Word-for-word reproduction, images excluded: copy every entry below.

_Material for this exercise:_
********************

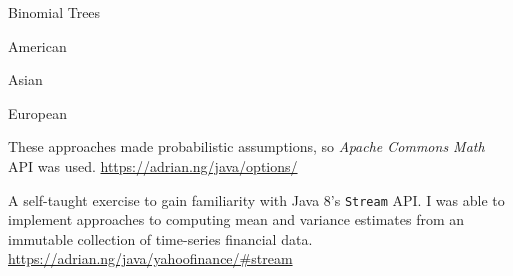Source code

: \documentclass[letterpaper,11pt]{article}
\newcommand{\resumeItem}[3]{
	\item\small{
		\textbf{#1}\hfill\tiny{#2\\}\small{ #3 \vspace{-2pt}}
	}
}
\newcommand{\resumeSubItem}[3]{\resumeItem{#1}{#2}{#3}\vspace{-2pt}}
\begin{document}
\begin{description}
\begin{description}[style=multiline,leftmargin=2.5cm]
\begin{itemize*}
			            \item Binomial Trees
		            \end{itemize*}
		      \item[Payoff]
		            \begin{itemize*}
			            \item American
			            \item Asian
			            \item European
		            \end{itemize*}
	      \end{description}
	      These approaches made probabilistic assumptions, so \textit{Apache Commons Math} API was used.
	      \newline
	      \tiny
	      \href{https://adrian.ng/java/options/}{https://adrian.ng/java/options/}
	      \small
	\item[Summarizing financial data]
	      A self-taught exercise to gain familiarity with Java 8's \texttt{Stream} API. I was able to implement approaches to computing mean and variance estimates from an immutable collection of time-series financial data.
	      \hfill
	      \tiny
	      \href{https://adrian.ng/java/yahoofinance/\#stream}{https://adrian.ng/java/yahoofinance/\#stream}
	      \small


\end{description}



\end{document}

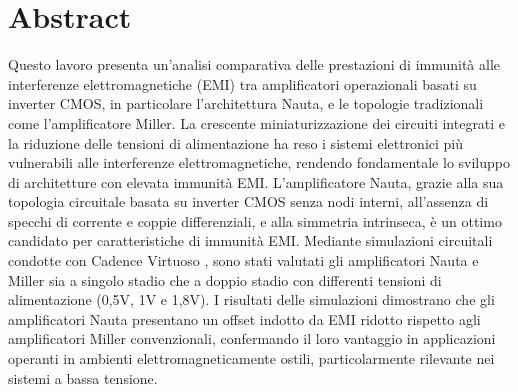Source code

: \thispagestyle{empty} %
\chapter*{Abstract}
\label{ch: Abstract}
Questo lavoro presenta un'analisi comparativa delle prestazioni di immunità alle interferenze elettromagnetiche (EMI) tra amplificatori operazionali basati su inverter CMOS, in particolare l'architettura Nauta, e le topologie tradizionali come l'amplificatore Miller. La crescente miniaturizzazione dei circuiti integrati e la riduzione delle tensioni di alimentazione ha reso i sistemi elettronici più vulnerabili alle interferenze elettromagnetiche, rendendo fondamentale lo sviluppo di architetture con elevata immunità EMI. L'amplificatore Nauta, grazie alla sua topologia circuitale basata su inverter CMOS senza nodi interni, all'assenza di specchi di corrente e coppie differenziali, e alla simmetria intrinseca, è un ottimo candidato per caratteristiche di immunità EMI. Mediante simulazioni circuitali condotte con Cadence Virtuoso \textcopyright, sono stati valutati gli amplificatori Nauta e Miller sia a singolo stadio che a doppio stadio con differenti tensioni di alimentazione (0,5V, 1V e 1,8V). I risultati delle simulazioni dimostrano che gli amplificatori Nauta presentano un offset indotto da EMI ridotto rispetto agli amplificatori Miller convenzionali, confermando il loro vantaggio in applicazioni operanti in ambienti elettromagneticamente ostili, particolarmente rilevante nei sistemi a bassa tensione.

********************

_Output for this exercise:_
Source code

: \documentclass[letterpaper,11pt]{article}
\newcommand{\resumeItem}[3]{
	\item\small{
		\textbf{#1}\hfill\tiny{#2\\}\small{ #3 \vspace{-2pt}}
	}
}
\newcommand{\resumeSubItem}[3]{\resumeItem{#1}{#2}{#3}\vspace{-2pt}}
\begin{document}
\begin{description}
\begin{description}[style=multiline,leftmargin=2.5cm]
\begin{itemize*}
			            \item Binomial Trees
		            \end{itemize*}
		      \item[Payoff]
		            \begin{itemize*}
			            \item American
			            \item Asian
			            \item European
		            \end{itemize*}
	      \end{description}
	      These approaches made probabilistic assumptions, so \textit{Apache Commons Math} API was used.
	      \newline
	      \tiny
	      \href{https://adrian.ng/java/options/}{https://adrian.ng/java/options/}
	      \small
	\item[Summarizing financial data]
	      A self-taught exercise to gain familiarity with Java 8's \texttt{Stream} API. I was able to implement approaches to computing mean and variance estimates from an immutable collection of time-series financial data.
	      \hfill
	      \tiny
	      \href{https://adrian.ng/java/yahoofinance/\#stream}{https://adrian.ng/java/yahoofinance/\#stream}
	      \small


\end{description}



\end{document}

Source code

: \thispagestyle{empty} %
\chapter*{Abstract}
\label{ch: Abstract}
Questo lavoro presenta un'analisi comparativa delle prestazioni di immunità alle interferenze elettromagnetiche (EMI) tra amplificatori operazionali basati su inverter CMOS, in particolare l'architettura Nauta, e le topologie tradizionali come l'amplificatore Miller. La crescente miniaturizzazione dei circuiti integrati e la riduzione delle tensioni di alimentazione ha reso i sistemi elettronici più vulnerabili alle interferenze elettromagnetiche, rendendo fondamentale lo sviluppo di architetture con elevata immunità EMI. L'amplificatore Nauta, grazie alla sua topologia circuitale basata su inverter CMOS senza nodi interni, all'assenza di specchi di corrente e coppie differenziali, e alla simmetria intrinseca, è un ottimo candidato per caratteristiche di immunità EMI. Mediante simulazioni circuitali condotte con Cadence Virtuoso \textcopyright, sono stati valutati gli amplificatori Nauta e Miller sia a singolo stadio che a doppio stadio con differenti tensioni di alimentazione (0,5V, 1V e 1,8V). I risultati delle simulazioni dimostrano che gli amplificatori Nauta presentano un offset indotto da EMI ridotto rispetto agli amplificatori Miller convenzionali, confermando il loro vantaggio in applicazioni operanti in ambienti elettromagneticamente ostili, particolarmente rilevante nei sistemi a bassa tensione.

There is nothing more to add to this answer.